■ **YOUR INSTRUCTIONS**: Could you return each entry below exactly as written, minus any pictures?

■ **SOURCE DATA**:
########################################

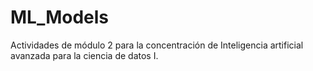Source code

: # ML_Models
Actividades de módulo 2 para la concentración de Inteligencia artificial avanzada para la ciencia de datos I.
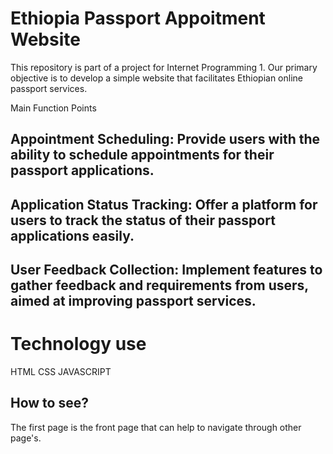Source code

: # Ethiopia Passport Appoitment Website
This repository is part of a project for Internet Programming 1. Our primary objective is to develop a simple website that facilitates Ethiopian online passport services.

Main Function Points
## Appointment Scheduling: Provide users with the ability to schedule appointments for their passport applications.
## Application Status Tracking: Offer a platform for users to track the status of their passport applications easily.
## User Feedback Collection: Implement features to gather feedback and requirements from users, aimed at improving passport services.
# Technology use
  HTML
  CSS
  JAVASCRIPT
## How to see?
The first page is the front page that can help to navigate through other page's.
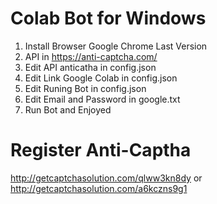 # Colab Bot for Windows

1. Install Browser Google Chrome Last Version
2. API in https://anti-captcha.com/
3. Edit API anticatha in config.json
4. Edit Link Google Colab in config.json
5. Edit Runing Bot in config.json
6. Edit Email and Password in google.txt
7. Run Bot and Enjoyed


# Register Anti-Captha
http://getcaptchasolution.com/qlww3kn8dy
or
http://getcaptchasolution.com/a6kczns9g1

########################################

■ **ANSWER AREA**:
Source code

: # ML_Models
Actividades de módulo 2 para la concentración de Inteligencia artificial avanzada para la ciencia de datos I.
Source code

: # Ethiopia Passport Appoitment Website
This repository is part of a project for Internet Programming 1. Our primary objective is to develop a simple website that facilitates Ethiopian online passport services.

Main Function Points
## Appointment Scheduling: Provide users with the ability to schedule appointments for their passport applications.
## Application Status Tracking: Offer a platform for users to track the status of their passport applications easily.
## User Feedback Collection: Implement features to gather feedback and requirements from users, aimed at improving passport services.
# Technology use
  HTML
  CSS
  JAVASCRIPT
## How to see?
The first page is the front page that can help to navigate through other page's.
 # Colab Bot for Windows

1. Install Browser Google Chrome Last Version
2. API in https://anti-captcha.com/
3. Edit API anticatha in config.json
4. Edit Link Google Colab in config.json
5. Edit Runing Bot in config.json
6. Edit Email and Password in google.txt
7. Run Bot and Enjoyed


# Register Anti-Captha
http://getcaptchasolution.com/qlww3kn8dy
or
http://getcaptchasolution.com/a6kczns9g1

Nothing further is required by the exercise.